5分に届きそうな、所謂「CD時代」のサイズ感を有した楽曲『YAH YAH YAH』ですが、その展開は非常に軽快です。前述の痺れる一行に続けて“百ある甘そうな話なら 一度は触れてみたいさ”(作詞:飛鳥涼)と、「不言実行」テイストなストイックな基本方針を提示しておきながら理想的な態度を揺るがしにくる世の数多の甘言・誘惑を示唆するラインを続け、ことばの振れ幅で私の心を揺さぶります。ここまでで4小節+4小節=8小節。
続けて“勇気だ愛だと騒ぎ立てずに その気になればいい”(作詞:飛鳥涼)たった4小節の展開で、一気にボーカルの音域をオクターブすこんと上げてしまいます。この展開の直球ぶりはプロ野球だったら時速160km超えのストレートでしょう。信じられない速さで私に結論を流し込みます。この段がすでに「サビ」のような興奮を備えています。でもコーラスは別にある。“YAH YAH YAH”のラインです。
コーラスというからにはみんなで歌えるものである必要がある。個人の魂の叫びが、集合と共鳴するカタルシスです。ASKAさんの個人の声の響きと、CHAGE and ASKAとしての声の響き、バックグラウンド・ボーカルの響き、オケ・バンドすべてが集合し高めあって肩を叩きあいうなずきあい、個を犠牲にすることなく張り合い競り合い、殴り合うような闘志で決起するのです。素晴らしい。コーラスとはこうあるべきです。

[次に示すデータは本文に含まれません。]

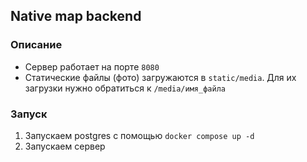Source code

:## Native map backend

### Описание
- Сервер работает на порте `8080`
- Статические файлы (фото) загружаются в `static/media`. Для их загрузки нужно обратиться к `/media/имя_файла` 

### Запуск
1. Запускаем postgres с помощью `docker compose up -d`
2. Запускаем сервер
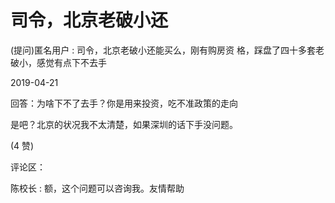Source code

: # 司令，北京老破小还

(提问)匿名用户 : 司令，北京老破小还能买么，刚有购房资 格，踩盘了四十多套老破小，感觉有点下不去手

2019-04-21

回答：为啥下不了去手？你是用来投资，吃不准政策的走向

是吧？北京的状况我不太清楚，如果深圳的话下手没问题。

(4 赞)

评论区：

陈校长 : 额，这个问题可以咨询我。友情帮助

ズンズンズンズン……とギター・ベースのエイトビートのダウンストロークが真っ直ぐな押し出しを演出するかと思えば、ピアノのストロークは16分割の裏をトリッキーに刺して来ます。異なる多様なリズムの波状攻撃、揺さぶりに私は心をやられてしまいます。硬質なドラムスが私の心臓を司るように、聡明で透き通った響きで秩序を敷きます。
フェード・アウトに甘んじることのないエンディングが圧巻です。主題の“YAH YAH YAH”フレーズの上行音形、メインボーカルは主和音の第3音(FメージャーですからFの長3和音の第3音:A、ラの音です)で天空に浮かぶ理想に拳を突き刺します。最高の調和の響きで荘厳な結尾です。

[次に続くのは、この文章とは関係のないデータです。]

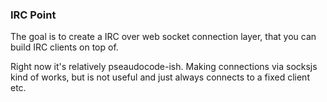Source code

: ### IRC Point

The goal is to create a IRC over web socket connection layer, that you can build IRC
clients on top of.

Right now it's relatively pseaudocode-ish. Making connections via socksjs kind of works,
but is not useful and just always connects to a fixed client etc.

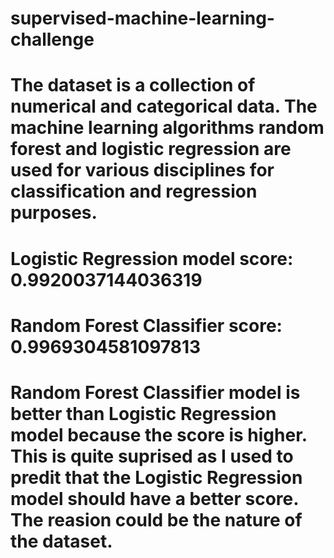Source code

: # supervised-machine-learning-challenge
# The dataset is a collection of numerical and categorical data. The machine learning algorithms random forest and logistic regression are used for various disciplines for classification and regression purposes.
# Logistic Regression model score:  0.9920037144036319
# Random Forest Classifier score:  0.9969304581097813
# Random Forest Classifier model is better than Logistic Regression model because the score is higher. This is quite suprised as I used to predit that the Logistic Regression model should have a better score. The reasion could be the nature of the dataset.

天空に浮かぶ幻の理想……とつい口からこぼす私を、奮い立たせます。その拳は天空に届くのです。今は幻に思えたとしても、百ある甘言を打ち砕き続けて至る境地を現実たらしめるのです。
この拳で叩き上げるのです。
青沼詩郎
CHAGE and ASKAのシングル『YAH YAH YAH』(1993)
『YAH YAH YAH』を収録したCHAGE and ASKAのアルバム『RED HILL』(1993)
ご寛容ください 拙演(YouTubeへのリンクShiro Aonuma @bandshijin『YAH YAH YAH(CHAGE and ASKAの曲)ギター弾き語りとハーモニカ』)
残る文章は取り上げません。